"""

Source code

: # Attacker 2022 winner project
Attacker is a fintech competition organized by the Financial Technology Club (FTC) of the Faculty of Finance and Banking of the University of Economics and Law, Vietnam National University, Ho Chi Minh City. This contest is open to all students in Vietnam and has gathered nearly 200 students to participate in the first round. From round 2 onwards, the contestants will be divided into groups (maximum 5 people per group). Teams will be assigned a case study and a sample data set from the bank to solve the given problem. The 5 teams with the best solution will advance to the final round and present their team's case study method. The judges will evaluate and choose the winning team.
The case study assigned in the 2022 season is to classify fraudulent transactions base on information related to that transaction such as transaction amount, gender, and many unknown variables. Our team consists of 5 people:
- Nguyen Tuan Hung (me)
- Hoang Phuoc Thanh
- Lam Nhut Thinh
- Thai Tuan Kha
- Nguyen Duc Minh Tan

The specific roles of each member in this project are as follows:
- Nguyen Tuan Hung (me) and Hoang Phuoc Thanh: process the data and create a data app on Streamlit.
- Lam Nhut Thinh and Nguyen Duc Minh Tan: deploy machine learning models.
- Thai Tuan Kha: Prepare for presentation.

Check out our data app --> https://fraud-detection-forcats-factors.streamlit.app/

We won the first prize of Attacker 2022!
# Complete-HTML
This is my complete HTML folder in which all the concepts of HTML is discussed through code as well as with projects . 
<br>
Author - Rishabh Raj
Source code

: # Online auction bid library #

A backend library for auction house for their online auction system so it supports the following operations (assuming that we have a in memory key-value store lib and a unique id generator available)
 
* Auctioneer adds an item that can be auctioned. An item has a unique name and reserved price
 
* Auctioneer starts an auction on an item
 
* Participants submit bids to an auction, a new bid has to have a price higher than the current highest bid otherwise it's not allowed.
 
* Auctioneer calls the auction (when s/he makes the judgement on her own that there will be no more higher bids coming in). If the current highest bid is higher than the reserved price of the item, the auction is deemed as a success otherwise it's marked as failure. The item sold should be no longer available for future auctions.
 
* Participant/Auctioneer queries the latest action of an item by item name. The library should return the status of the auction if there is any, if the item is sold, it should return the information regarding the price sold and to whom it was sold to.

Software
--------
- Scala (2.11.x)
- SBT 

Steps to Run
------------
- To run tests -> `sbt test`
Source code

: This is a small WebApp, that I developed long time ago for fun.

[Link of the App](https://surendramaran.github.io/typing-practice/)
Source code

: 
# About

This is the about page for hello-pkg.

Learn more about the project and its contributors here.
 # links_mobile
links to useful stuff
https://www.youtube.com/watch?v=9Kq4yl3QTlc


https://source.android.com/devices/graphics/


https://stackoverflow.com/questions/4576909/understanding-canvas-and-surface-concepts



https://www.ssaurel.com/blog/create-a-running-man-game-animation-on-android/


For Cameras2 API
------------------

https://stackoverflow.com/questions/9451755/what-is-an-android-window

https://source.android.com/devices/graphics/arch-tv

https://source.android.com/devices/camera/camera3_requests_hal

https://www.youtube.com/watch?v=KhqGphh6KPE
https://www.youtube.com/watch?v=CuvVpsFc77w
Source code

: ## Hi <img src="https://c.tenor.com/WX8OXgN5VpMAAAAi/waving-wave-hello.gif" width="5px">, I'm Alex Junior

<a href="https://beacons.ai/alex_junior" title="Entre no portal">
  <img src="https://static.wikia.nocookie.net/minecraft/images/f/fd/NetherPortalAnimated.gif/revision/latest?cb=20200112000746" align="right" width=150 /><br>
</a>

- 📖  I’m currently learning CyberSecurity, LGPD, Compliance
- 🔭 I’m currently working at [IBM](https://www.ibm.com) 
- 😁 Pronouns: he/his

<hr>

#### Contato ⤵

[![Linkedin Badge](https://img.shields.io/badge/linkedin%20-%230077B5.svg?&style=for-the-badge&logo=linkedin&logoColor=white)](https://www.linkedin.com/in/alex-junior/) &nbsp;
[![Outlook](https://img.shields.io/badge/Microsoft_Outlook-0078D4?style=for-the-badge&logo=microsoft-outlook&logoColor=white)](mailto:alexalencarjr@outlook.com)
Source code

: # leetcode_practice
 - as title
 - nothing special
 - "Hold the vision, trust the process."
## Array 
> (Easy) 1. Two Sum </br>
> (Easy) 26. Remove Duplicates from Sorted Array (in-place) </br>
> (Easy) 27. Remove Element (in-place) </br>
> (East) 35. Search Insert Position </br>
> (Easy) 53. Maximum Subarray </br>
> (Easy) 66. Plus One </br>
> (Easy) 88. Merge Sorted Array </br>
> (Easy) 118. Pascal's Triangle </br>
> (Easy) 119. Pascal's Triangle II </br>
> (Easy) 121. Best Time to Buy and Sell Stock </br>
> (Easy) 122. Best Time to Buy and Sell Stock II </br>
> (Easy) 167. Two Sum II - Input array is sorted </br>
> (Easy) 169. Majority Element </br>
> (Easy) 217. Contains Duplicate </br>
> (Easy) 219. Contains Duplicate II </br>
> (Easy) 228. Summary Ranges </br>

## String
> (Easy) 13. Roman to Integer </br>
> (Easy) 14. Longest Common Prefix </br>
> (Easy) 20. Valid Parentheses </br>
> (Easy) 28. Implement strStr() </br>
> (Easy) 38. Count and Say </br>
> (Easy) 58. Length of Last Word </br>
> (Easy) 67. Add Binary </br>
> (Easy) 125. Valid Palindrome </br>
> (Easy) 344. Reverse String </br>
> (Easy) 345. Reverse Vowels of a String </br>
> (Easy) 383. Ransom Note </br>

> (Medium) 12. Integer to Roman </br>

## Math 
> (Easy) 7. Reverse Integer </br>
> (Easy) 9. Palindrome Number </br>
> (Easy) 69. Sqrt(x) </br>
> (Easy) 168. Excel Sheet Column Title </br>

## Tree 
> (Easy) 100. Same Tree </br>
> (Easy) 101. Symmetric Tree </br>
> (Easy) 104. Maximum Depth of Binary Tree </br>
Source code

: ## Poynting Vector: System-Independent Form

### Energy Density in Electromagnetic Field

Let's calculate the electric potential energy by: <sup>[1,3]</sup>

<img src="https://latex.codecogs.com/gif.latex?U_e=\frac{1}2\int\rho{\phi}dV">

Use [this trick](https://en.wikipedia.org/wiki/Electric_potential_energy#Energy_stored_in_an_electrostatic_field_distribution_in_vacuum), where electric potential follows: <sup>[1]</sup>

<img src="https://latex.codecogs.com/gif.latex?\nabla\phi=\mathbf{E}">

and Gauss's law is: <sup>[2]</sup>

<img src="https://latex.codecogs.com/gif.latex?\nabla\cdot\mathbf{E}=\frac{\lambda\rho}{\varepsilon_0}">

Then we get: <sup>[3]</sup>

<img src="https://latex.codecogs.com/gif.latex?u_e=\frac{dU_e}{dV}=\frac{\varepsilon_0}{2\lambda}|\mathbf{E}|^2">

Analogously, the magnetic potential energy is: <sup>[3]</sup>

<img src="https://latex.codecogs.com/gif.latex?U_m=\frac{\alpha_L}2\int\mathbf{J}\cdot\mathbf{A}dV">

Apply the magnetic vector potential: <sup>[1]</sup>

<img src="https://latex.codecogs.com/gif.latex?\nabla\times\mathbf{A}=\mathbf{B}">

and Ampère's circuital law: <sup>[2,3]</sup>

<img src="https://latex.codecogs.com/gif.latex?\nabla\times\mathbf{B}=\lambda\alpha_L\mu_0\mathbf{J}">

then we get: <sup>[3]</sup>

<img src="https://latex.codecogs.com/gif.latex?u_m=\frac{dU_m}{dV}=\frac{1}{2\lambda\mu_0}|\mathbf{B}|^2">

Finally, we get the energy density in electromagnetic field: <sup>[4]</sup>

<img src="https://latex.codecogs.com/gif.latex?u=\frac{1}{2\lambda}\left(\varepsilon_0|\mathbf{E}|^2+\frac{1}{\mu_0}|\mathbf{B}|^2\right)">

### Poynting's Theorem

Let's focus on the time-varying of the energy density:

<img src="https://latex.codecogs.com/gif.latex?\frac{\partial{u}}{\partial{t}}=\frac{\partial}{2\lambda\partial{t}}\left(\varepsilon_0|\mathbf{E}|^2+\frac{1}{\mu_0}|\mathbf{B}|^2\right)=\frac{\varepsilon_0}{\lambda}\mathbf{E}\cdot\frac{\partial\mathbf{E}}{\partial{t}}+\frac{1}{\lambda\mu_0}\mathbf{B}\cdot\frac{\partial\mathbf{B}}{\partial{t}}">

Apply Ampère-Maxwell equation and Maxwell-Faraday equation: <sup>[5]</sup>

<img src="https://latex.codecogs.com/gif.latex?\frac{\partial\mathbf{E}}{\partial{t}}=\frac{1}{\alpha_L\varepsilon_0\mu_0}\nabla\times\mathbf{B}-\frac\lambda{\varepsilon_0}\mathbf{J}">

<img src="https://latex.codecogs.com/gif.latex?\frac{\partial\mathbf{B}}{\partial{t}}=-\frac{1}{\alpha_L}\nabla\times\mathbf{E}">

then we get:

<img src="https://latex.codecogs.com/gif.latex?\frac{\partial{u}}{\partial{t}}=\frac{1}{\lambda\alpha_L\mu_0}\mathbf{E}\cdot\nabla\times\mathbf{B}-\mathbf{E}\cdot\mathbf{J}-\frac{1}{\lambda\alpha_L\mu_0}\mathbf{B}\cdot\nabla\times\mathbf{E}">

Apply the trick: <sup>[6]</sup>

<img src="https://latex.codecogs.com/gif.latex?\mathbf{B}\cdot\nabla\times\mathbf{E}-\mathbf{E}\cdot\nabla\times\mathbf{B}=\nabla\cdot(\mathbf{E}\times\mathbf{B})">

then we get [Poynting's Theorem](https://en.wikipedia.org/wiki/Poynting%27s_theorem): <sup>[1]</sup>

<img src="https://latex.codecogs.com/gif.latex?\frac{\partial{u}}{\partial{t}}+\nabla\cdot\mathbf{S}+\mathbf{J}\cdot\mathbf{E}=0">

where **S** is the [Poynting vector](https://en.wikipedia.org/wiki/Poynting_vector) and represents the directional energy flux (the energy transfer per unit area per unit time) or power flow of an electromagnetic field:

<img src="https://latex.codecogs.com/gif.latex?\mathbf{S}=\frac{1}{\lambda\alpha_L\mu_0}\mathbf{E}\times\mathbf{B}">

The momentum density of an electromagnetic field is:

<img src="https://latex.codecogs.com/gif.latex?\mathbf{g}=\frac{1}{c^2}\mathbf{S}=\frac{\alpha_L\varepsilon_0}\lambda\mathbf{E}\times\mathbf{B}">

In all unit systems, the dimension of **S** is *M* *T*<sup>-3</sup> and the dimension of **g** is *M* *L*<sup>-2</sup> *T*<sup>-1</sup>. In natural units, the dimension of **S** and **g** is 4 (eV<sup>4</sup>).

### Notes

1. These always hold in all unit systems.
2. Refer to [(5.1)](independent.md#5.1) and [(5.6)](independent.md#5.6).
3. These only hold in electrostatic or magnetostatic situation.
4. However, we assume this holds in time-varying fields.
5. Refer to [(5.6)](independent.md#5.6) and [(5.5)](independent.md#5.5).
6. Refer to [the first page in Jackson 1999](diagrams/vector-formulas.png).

"""

Nothing but the lines from the first line of the listing above through the line holding "- Lam Nhut Thinh and" should be reproduced, and each must match exactly.

● **Expected answer**
Source code

: # Attacker 2022 winner project
Attacker is a fintech competition organized by the Financial Technology Club (FTC) of the Faculty of Finance and Banking of the University of Economics and Law, Vietnam National University, Ho Chi Minh City. This contest is open to all students in Vietnam and has gathered nearly 200 students to participate in the first round. From round 2 onwards, the contestants will be divided into groups (maximum 5 people per group). Teams will be assigned a case study and a sample data set from the bank to solve the given problem. The 5 teams with the best solution will advance to the final round and present their team's case study method. The judges will evaluate and choose the winning team.
The case study assigned in the 2022 season is to classify fraudulent transactions base on information related to that transaction such as transaction amount, gender, and many unknown variables. Our team consists of 5 people:
- Nguyen Tuan Hung (me)
- Hoang Phuoc Thanh
- Lam Nhut Thinh
- Thai Tuan Kha
- Nguyen Duc Minh Tan

The specific roles of each member in this project are as follows:
- Nguyen Tuan Hung (me) and Hoang Phuoc Thanh: process the data and create a data app on Streamlit.
- Lam Nhut Thinh and Nguyen Duc Minh Tan: deploy machine learning models.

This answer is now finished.